Anthropic on Tuesday announced the launch of a number of new chatbot features designed to provide automated assistance to law firms. The new features expand on Claude for Legal, a law-focused product launched earlier this year, providing users with a new set of legal plugins and MCP connectors designed for specific legal areas.
The new tool comes amid intense competition in the legal AI field. In March, Harvey, an AI legal startup that uses agent AI to automate legal workflows, raised $200 million at a valuation of $11 billion. Last month, rival startup Legora raised $600 million in Series D funding and launched a high-profile ad campaign starring Jude Law. Legora offers similar services to Harvey. It’s an automated solution built to simplify complex legal processes that traditionally involved entire teams of humans.
Anthropic’s new tools are designed to help law firms automate specific administrative functions such as document search and review, case law resources, deposition preparation, document preparation, and other related areas. Anthropic said the plugins are bundles of functionality and automation tools designed to work across legal areas, including commercial, privacy, enterprise, employment, product, and AI governance.
Anthropic also offers a number of model context protocol connectors. MCP connects specific data sources and third-party systems to AI models, allowing the models to interact directly with them. In this case, the new MCP connector integrates Claude into a variety of software applications that law firms already use on a daily basis, such as document management applications such as DocuSign and file search platforms such as Box. You can also connect to legal research sites like Thomson Reuters (which runs Westlaw).
The new connectors and plugins will be available to all Claude paying customers, the company said. These new features also build on other plugins designed for the legal industry that the company launched in February.
“The legal field is facing increasing pressure to implement AI, and companies and in-house teams working on AI are making rapid progress,” a company spokesperson said. “Claude is furthering his commitment to knowledge work, and the legal field is emerging as one of the most important and fastest-growing industries.”

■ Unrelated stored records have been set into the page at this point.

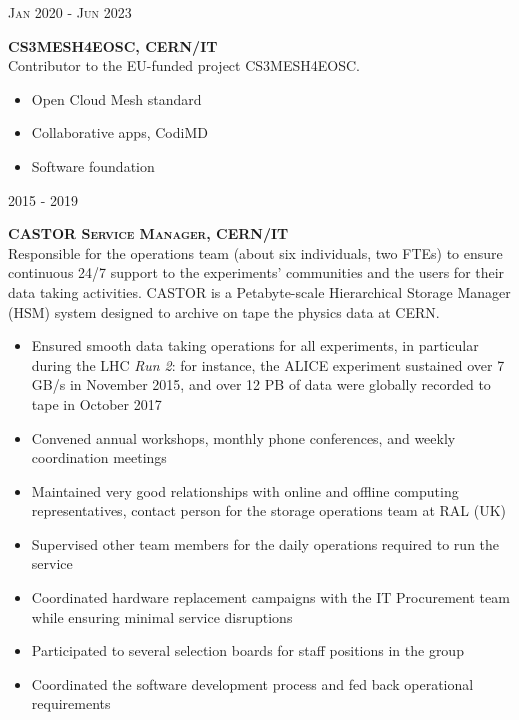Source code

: \documentclass[11pt]{article}
\renewcommand{\subsection}[2]%
        {
         {\bf{\raggedright \scshape #1}}{\bf{\hfill \scshape #2}}\\[-.7\baselineskip]
}
\newenvironment{CompactItemize} {
  \begin{itemize}
  \setlength{\itemsep}{-3pt}
  \setlength{\parsep}{0pt}
  \setlength{\topsep}{-2pt}
  \setlength{\partopsep}{-2pt}
} {\end{itemize}}
\begin{document}
\subsection{Jan 2020 - Jun 2023}{CS3MESH4EOSC, CERN/IT}

Contributor to the EU-funded project CS3MESH4EOSC.

\begin{CompactItemize}
\item Open Cloud Mesh standard
\item Collaborative apps, CodiMD
\item Software foundation
\end{CompactItemize}

\subsection{2015 - 2019}{CASTOR Service Manager, CERN/IT}

Responsible for the operations team (about six individuals, two FTEs) to ensure continuous 24/7 support to the experiments' communities and the users for their data taking activities.
CASTOR is a Petabyte-scale Hierarchical Storage Manager (HSM) system designed to archive on tape the physics data at CERN.

\begin{CompactItemize}
\item Ensured smooth data taking operations for all experiments, in particular during the LHC \emph{Run 2}: for instance, the ALICE experiment sustained over 7 GB/s in November 2015, and over 12 PB of data were globally recorded to tape in October 2017
\item Convened annual workshops, monthly phone conferences, and weekly coordination meetings
\item Maintained very good relationships with online and offline computing representatives, contact person for the storage operations team at RAL (UK)
\item Supervised other team members for the daily operations required to run the service
\item Coordinated hardware replacement campaigns with the IT Procurement team while ensuring minimal service disruptions
\item Participated to several selection boards for staff positions in the group
\item Coordinated the software development process and fed back operational requirements
\end{CompactItemize}
\end{document}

AI-related failures are causing major problems in court as AI companies seek to sue law firms. Dozens of lawyers, as well as at least one major law firm, were caught using AI to create error-filled legal documents. Last year, the state of California issued a first-of-its-kind fine against a lawyer who used ChatGPT to craft an appeal full of false citations. Federal judges have also been caught using it in their draft decisions, a trend that came under intense scrutiny from Congressional leaders last year. Meanwhile, AI-generated lawsuits are said to be clogging the arteries of the judiciary, overwhelming courts with a litany of bizarrely debated legal “pitfalls.”